* [Task instructions]
Restate word for word the lines of the material below, from the line with "a geographic feature aggregation." to the line with "point location.", both lines included, and no others.

* [Material provided]

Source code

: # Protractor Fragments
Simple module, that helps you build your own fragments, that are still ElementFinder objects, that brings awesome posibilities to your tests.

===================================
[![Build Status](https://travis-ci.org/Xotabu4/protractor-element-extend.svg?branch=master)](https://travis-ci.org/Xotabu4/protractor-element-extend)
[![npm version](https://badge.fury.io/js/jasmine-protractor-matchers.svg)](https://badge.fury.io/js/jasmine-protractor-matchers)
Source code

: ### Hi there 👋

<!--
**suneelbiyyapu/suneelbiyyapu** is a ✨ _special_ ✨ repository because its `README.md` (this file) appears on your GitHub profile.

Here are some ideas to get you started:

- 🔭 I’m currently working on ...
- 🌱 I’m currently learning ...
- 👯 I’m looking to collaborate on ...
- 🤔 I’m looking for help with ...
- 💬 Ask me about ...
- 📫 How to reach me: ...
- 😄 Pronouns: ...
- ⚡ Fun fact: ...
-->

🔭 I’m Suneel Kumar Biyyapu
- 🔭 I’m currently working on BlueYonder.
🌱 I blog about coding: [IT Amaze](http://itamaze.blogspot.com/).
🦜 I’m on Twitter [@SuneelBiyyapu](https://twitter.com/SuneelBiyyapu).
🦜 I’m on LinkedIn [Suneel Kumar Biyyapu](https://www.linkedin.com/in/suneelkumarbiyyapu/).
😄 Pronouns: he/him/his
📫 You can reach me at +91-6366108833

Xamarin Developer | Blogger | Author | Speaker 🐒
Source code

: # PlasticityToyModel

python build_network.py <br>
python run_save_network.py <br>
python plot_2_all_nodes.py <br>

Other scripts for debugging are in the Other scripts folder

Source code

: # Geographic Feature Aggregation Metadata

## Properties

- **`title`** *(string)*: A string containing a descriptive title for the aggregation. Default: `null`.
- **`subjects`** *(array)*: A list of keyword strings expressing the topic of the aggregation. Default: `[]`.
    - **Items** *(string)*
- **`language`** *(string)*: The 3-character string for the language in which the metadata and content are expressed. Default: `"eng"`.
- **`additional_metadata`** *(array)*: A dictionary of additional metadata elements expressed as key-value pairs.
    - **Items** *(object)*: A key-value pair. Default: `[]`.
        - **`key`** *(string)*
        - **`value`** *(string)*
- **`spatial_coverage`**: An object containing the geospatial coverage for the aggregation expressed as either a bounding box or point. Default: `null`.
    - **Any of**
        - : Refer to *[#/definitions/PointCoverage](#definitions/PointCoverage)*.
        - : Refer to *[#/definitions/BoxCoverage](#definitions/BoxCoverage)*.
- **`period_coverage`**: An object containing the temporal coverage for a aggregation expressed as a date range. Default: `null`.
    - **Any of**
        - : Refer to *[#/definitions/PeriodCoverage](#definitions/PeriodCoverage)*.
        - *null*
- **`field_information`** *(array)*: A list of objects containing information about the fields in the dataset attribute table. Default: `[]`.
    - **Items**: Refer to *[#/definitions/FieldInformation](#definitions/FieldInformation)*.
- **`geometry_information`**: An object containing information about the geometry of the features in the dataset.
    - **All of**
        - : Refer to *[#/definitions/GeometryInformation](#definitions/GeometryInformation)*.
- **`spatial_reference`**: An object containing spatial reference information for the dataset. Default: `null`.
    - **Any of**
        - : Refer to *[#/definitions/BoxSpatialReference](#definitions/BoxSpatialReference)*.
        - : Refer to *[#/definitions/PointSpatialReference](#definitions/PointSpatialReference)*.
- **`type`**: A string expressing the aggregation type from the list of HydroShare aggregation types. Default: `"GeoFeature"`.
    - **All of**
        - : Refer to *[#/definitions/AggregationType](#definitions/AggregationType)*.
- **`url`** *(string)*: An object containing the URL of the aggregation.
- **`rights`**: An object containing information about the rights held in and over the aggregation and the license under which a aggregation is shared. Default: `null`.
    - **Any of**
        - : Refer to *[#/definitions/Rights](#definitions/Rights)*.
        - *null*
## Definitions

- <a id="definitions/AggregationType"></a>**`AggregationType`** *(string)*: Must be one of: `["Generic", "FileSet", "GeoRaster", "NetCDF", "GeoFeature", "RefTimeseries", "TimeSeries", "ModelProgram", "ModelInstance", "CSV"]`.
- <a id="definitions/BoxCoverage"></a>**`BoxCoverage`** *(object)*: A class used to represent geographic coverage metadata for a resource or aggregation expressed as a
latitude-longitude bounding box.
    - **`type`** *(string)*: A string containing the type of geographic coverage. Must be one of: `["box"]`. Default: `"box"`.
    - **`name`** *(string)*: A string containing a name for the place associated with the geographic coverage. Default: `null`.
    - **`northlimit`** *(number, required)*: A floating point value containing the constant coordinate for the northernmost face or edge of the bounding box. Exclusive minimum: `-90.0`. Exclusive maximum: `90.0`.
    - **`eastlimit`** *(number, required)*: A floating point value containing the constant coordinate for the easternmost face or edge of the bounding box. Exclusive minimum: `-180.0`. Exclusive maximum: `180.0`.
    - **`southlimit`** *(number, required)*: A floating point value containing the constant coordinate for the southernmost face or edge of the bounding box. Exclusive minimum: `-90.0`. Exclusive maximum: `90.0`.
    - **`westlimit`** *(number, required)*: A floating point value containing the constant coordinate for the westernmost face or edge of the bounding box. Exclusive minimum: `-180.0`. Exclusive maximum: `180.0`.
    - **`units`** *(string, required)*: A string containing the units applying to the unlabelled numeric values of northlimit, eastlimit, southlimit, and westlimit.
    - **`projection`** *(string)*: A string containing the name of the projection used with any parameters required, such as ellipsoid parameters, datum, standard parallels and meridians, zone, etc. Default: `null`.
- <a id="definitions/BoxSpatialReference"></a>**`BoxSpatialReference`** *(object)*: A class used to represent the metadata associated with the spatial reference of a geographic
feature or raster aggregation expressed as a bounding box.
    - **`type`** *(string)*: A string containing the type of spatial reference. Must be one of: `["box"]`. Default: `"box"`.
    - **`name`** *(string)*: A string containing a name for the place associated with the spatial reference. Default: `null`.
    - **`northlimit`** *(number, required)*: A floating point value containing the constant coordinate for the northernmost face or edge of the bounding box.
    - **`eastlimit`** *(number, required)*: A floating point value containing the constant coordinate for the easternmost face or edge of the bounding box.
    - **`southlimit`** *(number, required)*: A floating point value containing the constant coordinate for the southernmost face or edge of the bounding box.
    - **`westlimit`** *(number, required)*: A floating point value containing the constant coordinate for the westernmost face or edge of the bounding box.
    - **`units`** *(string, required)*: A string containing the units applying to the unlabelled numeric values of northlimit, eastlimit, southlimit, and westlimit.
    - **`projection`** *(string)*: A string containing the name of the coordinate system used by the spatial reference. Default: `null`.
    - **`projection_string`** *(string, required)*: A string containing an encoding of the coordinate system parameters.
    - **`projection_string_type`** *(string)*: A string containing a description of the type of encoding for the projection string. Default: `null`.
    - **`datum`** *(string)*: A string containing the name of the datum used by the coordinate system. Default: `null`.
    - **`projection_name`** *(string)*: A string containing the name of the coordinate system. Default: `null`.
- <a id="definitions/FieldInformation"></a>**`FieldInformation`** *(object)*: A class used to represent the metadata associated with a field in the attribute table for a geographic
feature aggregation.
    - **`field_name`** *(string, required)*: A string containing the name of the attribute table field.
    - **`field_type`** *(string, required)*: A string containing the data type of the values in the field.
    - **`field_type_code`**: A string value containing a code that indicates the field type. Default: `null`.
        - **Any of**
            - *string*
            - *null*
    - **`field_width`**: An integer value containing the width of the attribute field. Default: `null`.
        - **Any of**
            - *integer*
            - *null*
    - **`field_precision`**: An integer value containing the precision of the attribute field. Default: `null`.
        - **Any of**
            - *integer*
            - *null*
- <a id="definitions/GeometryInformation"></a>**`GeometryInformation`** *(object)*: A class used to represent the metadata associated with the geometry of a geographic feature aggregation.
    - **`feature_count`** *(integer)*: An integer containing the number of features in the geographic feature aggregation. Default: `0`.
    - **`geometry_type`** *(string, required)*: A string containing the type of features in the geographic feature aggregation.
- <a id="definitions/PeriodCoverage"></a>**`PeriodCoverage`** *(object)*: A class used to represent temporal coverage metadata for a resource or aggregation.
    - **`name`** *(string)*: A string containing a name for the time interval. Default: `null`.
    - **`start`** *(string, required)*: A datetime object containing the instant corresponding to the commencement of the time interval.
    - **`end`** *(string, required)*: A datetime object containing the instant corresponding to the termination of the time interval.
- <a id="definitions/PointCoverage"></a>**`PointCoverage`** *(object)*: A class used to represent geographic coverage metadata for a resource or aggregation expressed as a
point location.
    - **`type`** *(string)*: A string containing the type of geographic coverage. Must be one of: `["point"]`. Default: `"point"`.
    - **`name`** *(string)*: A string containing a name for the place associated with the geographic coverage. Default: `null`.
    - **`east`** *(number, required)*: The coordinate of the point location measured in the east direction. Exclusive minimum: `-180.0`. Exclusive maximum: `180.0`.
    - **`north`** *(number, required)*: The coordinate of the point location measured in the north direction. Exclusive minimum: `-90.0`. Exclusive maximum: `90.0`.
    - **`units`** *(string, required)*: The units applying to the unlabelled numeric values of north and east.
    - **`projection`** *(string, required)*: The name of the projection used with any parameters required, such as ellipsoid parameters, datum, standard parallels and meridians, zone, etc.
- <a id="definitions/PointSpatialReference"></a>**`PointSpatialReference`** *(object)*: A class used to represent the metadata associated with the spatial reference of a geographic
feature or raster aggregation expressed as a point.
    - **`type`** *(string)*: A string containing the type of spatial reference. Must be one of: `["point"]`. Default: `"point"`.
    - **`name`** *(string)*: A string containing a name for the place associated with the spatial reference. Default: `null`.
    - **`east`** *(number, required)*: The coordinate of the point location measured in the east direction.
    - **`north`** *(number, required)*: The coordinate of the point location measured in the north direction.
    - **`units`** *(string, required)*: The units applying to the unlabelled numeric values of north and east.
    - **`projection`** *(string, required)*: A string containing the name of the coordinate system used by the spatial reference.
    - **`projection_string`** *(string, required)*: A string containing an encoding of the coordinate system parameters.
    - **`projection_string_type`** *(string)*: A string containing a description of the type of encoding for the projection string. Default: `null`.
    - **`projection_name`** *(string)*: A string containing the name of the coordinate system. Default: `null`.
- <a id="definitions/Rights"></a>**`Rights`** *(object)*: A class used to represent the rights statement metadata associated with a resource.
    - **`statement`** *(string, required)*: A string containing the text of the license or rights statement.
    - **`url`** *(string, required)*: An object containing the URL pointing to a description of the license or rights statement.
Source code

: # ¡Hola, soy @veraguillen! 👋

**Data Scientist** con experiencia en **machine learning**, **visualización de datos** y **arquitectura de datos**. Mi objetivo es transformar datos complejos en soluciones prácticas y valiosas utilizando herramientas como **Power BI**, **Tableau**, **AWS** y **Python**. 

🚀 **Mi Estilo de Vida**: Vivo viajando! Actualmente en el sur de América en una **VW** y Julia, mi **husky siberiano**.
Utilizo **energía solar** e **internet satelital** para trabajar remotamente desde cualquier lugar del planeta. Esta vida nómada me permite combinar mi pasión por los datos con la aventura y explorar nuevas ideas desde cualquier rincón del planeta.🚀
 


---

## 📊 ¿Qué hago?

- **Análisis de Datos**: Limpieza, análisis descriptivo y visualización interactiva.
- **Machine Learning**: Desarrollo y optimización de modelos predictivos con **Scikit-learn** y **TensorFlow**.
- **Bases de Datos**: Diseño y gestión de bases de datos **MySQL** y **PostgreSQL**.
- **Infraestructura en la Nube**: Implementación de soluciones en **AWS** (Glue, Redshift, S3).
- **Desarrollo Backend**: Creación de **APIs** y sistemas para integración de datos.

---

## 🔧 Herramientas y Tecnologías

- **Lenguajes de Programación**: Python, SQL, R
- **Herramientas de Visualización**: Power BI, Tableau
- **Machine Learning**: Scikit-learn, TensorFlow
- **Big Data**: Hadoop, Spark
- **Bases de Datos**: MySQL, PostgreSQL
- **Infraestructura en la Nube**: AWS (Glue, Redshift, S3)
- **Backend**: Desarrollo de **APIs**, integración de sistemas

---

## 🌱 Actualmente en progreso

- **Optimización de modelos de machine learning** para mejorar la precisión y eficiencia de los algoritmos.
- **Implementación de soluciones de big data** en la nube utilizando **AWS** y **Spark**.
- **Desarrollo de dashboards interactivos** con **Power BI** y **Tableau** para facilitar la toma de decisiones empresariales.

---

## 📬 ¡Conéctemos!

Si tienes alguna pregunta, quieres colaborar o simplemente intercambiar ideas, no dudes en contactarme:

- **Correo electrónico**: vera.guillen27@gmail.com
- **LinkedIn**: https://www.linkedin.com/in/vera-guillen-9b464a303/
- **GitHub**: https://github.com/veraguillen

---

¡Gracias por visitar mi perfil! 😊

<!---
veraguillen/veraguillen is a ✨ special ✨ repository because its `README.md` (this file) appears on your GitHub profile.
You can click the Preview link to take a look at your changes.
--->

* [Exercise output]
- <a id="definitions/GeometryInformation"></a>**`GeometryInformation`** *(object)*: A class used to represent the metadata associated with the geometry of a geographic feature aggregation.
    - **`feature_count`** *(integer)*: An integer containing the number of features in the geographic feature aggregation. Default: `0`.
    - **`geometry_type`** *(string, required)*: A string containing the type of features in the geographic feature aggregation.
- <a id="definitions/PeriodCoverage"></a>**`PeriodCoverage`** *(object)*: A class used to represent temporal coverage metadata for a resource or aggregation.
    - **`name`** *(string)*: A string containing a name for the time interval. Default: `null`.
    - **`start`** *(string, required)*: A datetime object containing the instant corresponding to the commencement of the time interval.
    - **`end`** *(string, required)*: A datetime object containing the instant corresponding to the termination of the time interval.
- <a id="definitions/PointCoverage"></a>**`PointCoverage`** *(object)*: A class used to represent geographic coverage metadata for a resource or aggregation expressed as a
point location.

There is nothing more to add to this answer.